Research and Development Division, Sysmex Co. Ltd., Kobe Japan, Nagoya City University, Graduate School of Medical Sciences, Nagoya Japan, and Department of Microbiology, The University of Hong Kong and Queen Mary Hospital, Hong Kong

^* To whom correspondence should be addressed. Email: tokamoto{at}med.nagoya-cu.ac.jp.

	Abstract

Here we report the development of a more sensitive immunoassay for Severe acute respiratory syndrome (SARS) based on an enzyme-linked immunosorbent assay using chemiluminescence (CLEIA) to detect the viral nucleocapsid (N) antigen in nasopharyngeal aspirate (NPA) from patients infected with SARS coronavirus (Co-V). The CLEIA was established with an optical combination of monoclonal antibodies (MoAb) against SARS Co-V N protein prepared from mice immunized with recombinant N protein without cultivating the virus. The capture and detecting MoAbs of the CLEIA reacted to the carboxyl-terminal and the amino-terminal peptides of the N protein, respectively.
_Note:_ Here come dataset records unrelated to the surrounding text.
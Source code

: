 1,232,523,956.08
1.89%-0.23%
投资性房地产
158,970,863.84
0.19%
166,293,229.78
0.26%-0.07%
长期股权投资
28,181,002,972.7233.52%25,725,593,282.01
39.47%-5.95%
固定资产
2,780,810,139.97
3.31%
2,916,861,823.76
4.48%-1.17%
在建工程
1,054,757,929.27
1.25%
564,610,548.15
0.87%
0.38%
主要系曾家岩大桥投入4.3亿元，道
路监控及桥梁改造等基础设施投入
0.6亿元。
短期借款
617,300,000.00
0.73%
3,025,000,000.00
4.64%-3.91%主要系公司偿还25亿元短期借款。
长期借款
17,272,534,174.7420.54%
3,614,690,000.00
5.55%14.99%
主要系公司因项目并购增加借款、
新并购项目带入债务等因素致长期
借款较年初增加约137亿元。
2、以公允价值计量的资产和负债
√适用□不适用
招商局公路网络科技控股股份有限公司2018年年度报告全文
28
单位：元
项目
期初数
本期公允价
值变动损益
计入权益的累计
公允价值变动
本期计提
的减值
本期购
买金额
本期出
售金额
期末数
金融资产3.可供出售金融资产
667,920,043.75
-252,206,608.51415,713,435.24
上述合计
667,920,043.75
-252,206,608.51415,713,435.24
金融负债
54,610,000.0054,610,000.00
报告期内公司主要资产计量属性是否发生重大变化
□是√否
The CLEIA was capable of detecting recombinant N protein at 1.56 pg/ml and viral N protein in SARS Co-V cell culture lysates at 0.087 of 50% tissue culture infective doses/ml (TCID₅₀/ml). The CLEIA showed no cross-reactivities to recombinant N proteins of common human Co-V (229E, OC43 and NL63) or lysates of cells infected with 229E and OC43. In addition, an evaluation with 18 SARS-positive NPA samples, all confirmed SARS-positive NPA by quantitative PCR (Q-PCR) and antibodies to SARS Co-V, revealed that all (18/18) were found positive by the CLEIA, thus the sensitivity of detection was 100%. When we tested NPA 20 SARS negative NPA the CLEIA was shown to have high specificity (100%). The sensitivity of our novel SARS CLEIA was significantly higher than the previous EIA and comparable to the other methods using RT-PCR.